Analysis by PMOI/MEK

 

March 3, 2019 – The rift among the political elite in Iran over approving the FATF bills widens everyday as the inner-quarrels of the Iranian regime reach new heights.

Abbas Araghchi, political deputy of the Iranian regime foreign minister Javad Zarif, warned rivaling politicians about the consequences of not approving the FATF bills and said: “If these conventions aren’t enacted, none of our neighbor countries, and even Russia and China which are opposed to the United States, won’t do any financial exchanges with us.”

Mashregh News website, close to Iranian regime Supreme Leader Ali Khamenei’s faction, responds to the deputy foreign minister with another question, asking whether Russia and China are demanding Iran to join FATF or the U.S.

Mashregh News rejects Araghchi’s claims that Europe is threatening the Iranian regime to approve the FATF bills and writes: “Araghchi claims that China and Russia won’t have any banking transactions with Iran without FATF… Past experiences in Iran’s relations with Russia and China also show that from 2009 until 2015 when Iran was in FATF’s blacklist, these two countries had banking relations with Iran. Therefore, FATF is not so much important to China and Russia that they will cut their relations with Iran.”

While Araghchi tries to persuade opponents to approve the bills by warning about the regime’s isolation even among its allies, Hossein Shariatmadari, the editor of Keyhan newspaper, said on February 28: “Colonialist bills like FATF mean that we give the enemy all our financial transactions! Is there any country that is ready to give the enemy its military and defense intelligence in times of war?”
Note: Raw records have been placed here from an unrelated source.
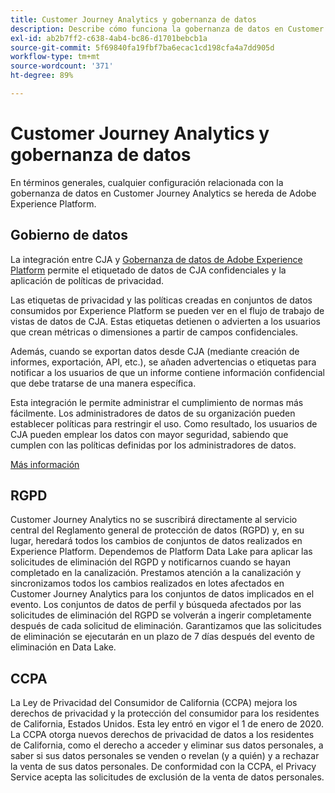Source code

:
 ```yaml
---
title: Customer Journey Analytics y gobernanza de datos
description: Describe cómo funciona la gobernanza de datos en Customer Journey Analytics.
exl-id: ab2b7ff2-c638-4ab4-bc86-d1701bebcb1a
source-git-commit: 5f69840fa19fbf7ba6ecac1cd198cfa4a7dd905d
workflow-type: tm+mt
source-wordcount: '371'
ht-degree: 89%

---
```


# Customer Journey Analytics y gobernanza de datos

En términos generales, cualquier configuración relacionada con la gobernanza de datos en Customer Journey Analytics se hereda de Adobe Experience Platform.

## Gobierno de datos

La integración entre CJA y [Gobernanza de datos de Adobe Experience Platform](https://experienceleague.adobe.com/docs/experience-platform/data-governance/home.html?lang=es) permite el etiquetado de datos de CJA confidenciales y la aplicación de políticas de privacidad.

Las etiquetas de privacidad y las políticas creadas en conjuntos de datos consumidos por Experience Platform se pueden ver en el flujo de trabajo de vistas de datos de CJA. Estas etiquetas detienen o advierten a los usuarios que crean métricas o dimensiones a partir de campos confidenciales.

Además, cuando se exportan datos desde CJA (mediante creación de informes, exportación, API, etc.), se añaden advertencias o etiquetas para notificar a los usuarios de que un informe contiene información confidencial que debe tratarse de una manera específica.

Esta integración le permite administrar el cumplimiento de normas más fácilmente. Los administradores de datos de su organización pueden establecer políticas para restringir el uso. Como resultado, los usuarios de CJA pueden emplear los datos con mayor seguridad, sabiendo que cumplen con las políticas definidas por los administradores de datos.

[Más información](/help/data-views/data-governance.md)

## RGPD

Customer Journey Analytics no se suscribirá directamente al servicio central del Reglamento general de protección de datos (RGPD) y, en su lugar, heredará todos los cambios de conjuntos de datos realizados en Experience Platform. Dependemos de Platform Data Lake para aplicar las solicitudes de eliminación del RGPD y notificarnos cuando se hayan completado en la canalización. Prestamos atención a la canalización y sincronizamos todos los cambios realizados en lotes afectados en Customer Journey Analytics para los conjuntos de datos implicados en el evento. Los conjuntos de datos de perfil y búsqueda afectados por las solicitudes de eliminación del RGPD se volverán a ingerir completamente después de cada solicitud de eliminación. Garantizamos que las solicitudes de eliminación se ejecutarán en un plazo de 7 días después del evento de eliminación en Data Lake.

## CCPA

La Ley de Privacidad del Consumidor de California (CCPA) mejora los derechos de privacidad y la protección del consumidor para los residentes de California, Estados Unidos. Esta ley entró en vigor el 1 de enero de 2020.
La CCPA otorga nuevos derechos de privacidad de datos a los residentes de California, como el derecho a acceder y eliminar sus datos personales, a saber si sus datos personales se venden o revelan (y a quién) y a rechazar la venta de sus datos personales.
De conformidad con la CCPA, el Privacy Service acepta las solicitudes de exclusión de la venta de datos personales.
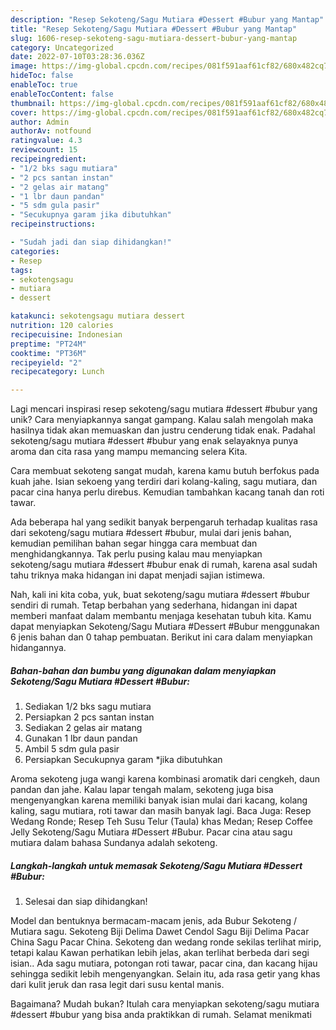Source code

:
 ```yaml
---
description: "Resep Sekoteng/Sagu Mutiara #Dessert #Bubur yang Mantap"
title: "Resep Sekoteng/Sagu Mutiara #Dessert #Bubur yang Mantap"
slug: 1606-resep-sekoteng-sagu-mutiara-dessert-bubur-yang-mantap
category: Uncategorized
date: 2022-07-10T03:28:36.036Z
image: https://img-global.cpcdn.com/recipes/081f591aaf61cf82/680x482cq70/sekotengsagu-mutiara-dessert-bubur-foto-resep-utama.jpg
hideToc: false
enableToc: true
enableTocContent: false
thumbnail: https://img-global.cpcdn.com/recipes/081f591aaf61cf82/680x482cq70/sekotengsagu-mutiara-dessert-bubur-foto-resep-utama.jpg
cover: https://img-global.cpcdn.com/recipes/081f591aaf61cf82/680x482cq70/sekotengsagu-mutiara-dessert-bubur-foto-resep-utama.jpg
author: Admin
authorAv: notfound
ratingvalue: 4.3
reviewcount: 15
recipeingredient:
- "1/2 bks sagu mutiara"
- "2 pcs santan instan"
- "2 gelas air matang"
- "1 lbr daun pandan"
- "5 sdm gula pasir"
- "Secukupnya garam jika dibutuhkan"
recipeinstructions:

- "Sudah jadi dan siap dihidangkan!"
categories:
- Resep
tags:
- sekotengsagu
- mutiara
- dessert

katakunci: sekotengsagu mutiara dessert 
nutrition: 120 calories
recipecuisine: Indonesian
preptime: "PT24M"
cooktime: "PT36M"
recipeyield: "2"
recipecategory: Lunch

---
```





Lagi mencari inspirasi resep sekoteng/sagu mutiara #dessert #bubur yang unik? Cara menyiapkannya sangat gampang. Kalau salah mengolah maka hasilnya tidak akan memuaskan dan justru cenderung tidak enak. Padahal sekoteng/sagu mutiara #dessert #bubur yang enak selayaknya punya aroma dan cita rasa yang mampu memancing selera Kita.





Cara membuat sekoteng sangat mudah, karena kamu butuh berfokus pada kuah jahe. Isian sekoeng yang terdiri dari kolang-kaling, sagu mutiara, dan pacar cina hanya perlu direbus. Kemudian tambahkan kacang tanah dan roti tawar.

Ada beberapa hal yang sedikit banyak berpengaruh terhadap kualitas rasa dari sekoteng/sagu mutiara #dessert #bubur, mulai dari jenis bahan, kemudian pemilihan bahan segar hingga cara membuat dan menghidangkannya. Tak perlu pusing kalau mau menyiapkan sekoteng/sagu mutiara #dessert #bubur enak di rumah, karena asal sudah tahu triknya maka hidangan ini dapat menjadi sajian istimewa.






Nah, kali ini kita coba, yuk, buat sekoteng/sagu mutiara #dessert #bubur sendiri di rumah. Tetap berbahan yang sederhana, hidangan ini dapat memberi manfaat dalam membantu menjaga kesehatan tubuh kita. Kamu dapat menyiapkan Sekoteng/Sagu Mutiara #Dessert #Bubur menggunakan 6 jenis bahan dan 0 tahap pembuatan. Berikut ini cara dalam menyiapkan hidangannya.

<!--inarticleads1-->

##### Bahan-bahan dan bumbu yang digunakan dalam menyiapkan Sekoteng/Sagu Mutiara #Dessert #Bubur:

1. Sediakan 1/2 bks sagu mutiara
1. Persiapkan 2 pcs santan instan
1. Sediakan 2 gelas air matang
1. Gunakan 1 lbr daun pandan
1. Ambil 5 sdm gula pasir
1. Persiapkan Secukupnya garam *jika dibutuhkan


Aroma sekoteng juga wangi karena kombinasi aromatik dari cengkeh, daun pandan dan jahe. Kalau lapar tengah malam, sekoteng juga bisa mengenyangkan karena memiliki banyak isian mulai dari kacang, kolang kaling, sagu mutiara, roti tawar dan masih banyak lagi. Baca Juga: Resep Wedang Ronde; Resep Teh Susu Telur (Taula) khas Medan; Resep Coffee Jelly Sekoteng/Sagu Mutiara #Dessert #Bubur. Pacar cina atau sagu mutiara dalam bahasa Sundanya adalah sekoteng. 

<!--inarticleads2-->

##### Langkah-langkah untuk memasak Sekoteng/Sagu Mutiara #Dessert #Bubur:


1. Selesai dan siap dihidangkan!

Model dan bentuknya bermacam-macam jenis, ada Bubur Sekoteng / Mutiara sagu. Sekoteng Biji Delima Dawet Cendol Sagu Biji Delima Pacar China Sagu Pacar China. Sekoteng dan wedang ronde sekilas terlihat mirip, tetapi kalau Kawan perhatikan lebih jelas, akan terlihat berbeda dari segi isian.. Ada sagu mutiara, potongan roti tawar, pacar cina, dan kacang hijau sehingga sedikit lebih mengenyangkan. Selain itu, ada rasa getir yang khas dari kulit jeruk dan rasa legit dari susu kental manis. 

Bagaimana? Mudah bukan? Itulah cara menyiapkan sekoteng/sagu mutiara #dessert #bubur yang bisa anda praktikkan di rumah. Selamat menikmati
According to Fars news agency, close to the Islamic Revolutionary Guards Corps, secretaries of student unions studied the consequences of accepting the bills in a roundtable called “the student movement and a no to FATF” and warn about the dangerous ramifications saying: “It is said that not accepting the bills is the cause of economic difficulties, but if so, what is the role of the $40-billion damage of Mr. [Abbas Ahmad] Akhoundi [former Minister of Roads and Urban Development] in the Boeing incident and its impact on the country’s economic situation? What is the role of the damages created by the Healthcare Change Plan? What is the role of the currency, coin, and gold mafia in the country and where are they connected to? If we are supposed to search for culprits for the economic situation, the role of all of these need to be determined.”

Even the proponents of approving the FATF bills can’t hide the dead-end the Iranian regime faces.

Ismail Gerami Moghaddam, spokesperson for the National Trust Party, says: “although you can’t say that by approving these bills a big opening will happen in the economic sector, but fact is that if they aren’t approved, the situation will definitely deteriorate and foreseeing the deterioration isn’t difficult.”

Meanwhile, Tasnim news agency quoted Gholamreza Mesbahi-Moghadam, member of the Expediency Discernment Council, saying that the “opponents of approving Palermo [bill] in the expediency council have increased.”

Despite the controversy and the inevitable fallout, the Iranian regime has a hard time to decide what to do with the remaining two FATF bills. None of the options on the table are “good” for the ruling theocracy in Iran, so officials and power holders of different factions are struggling for the option that will minimize their own losses while the whole mullahcracy will take the eventual damage at its core.

If the Iranian regime enacts the FATF bills, the consequences will run through the veins of its power structure like a toxic agent, devastating the central philosophy to Velayate Faqih.

And if it doesn’t, the current economic isolation will become exacerbated dramatically.

Either way, it’ll be a win for the Iranian people and their resistance.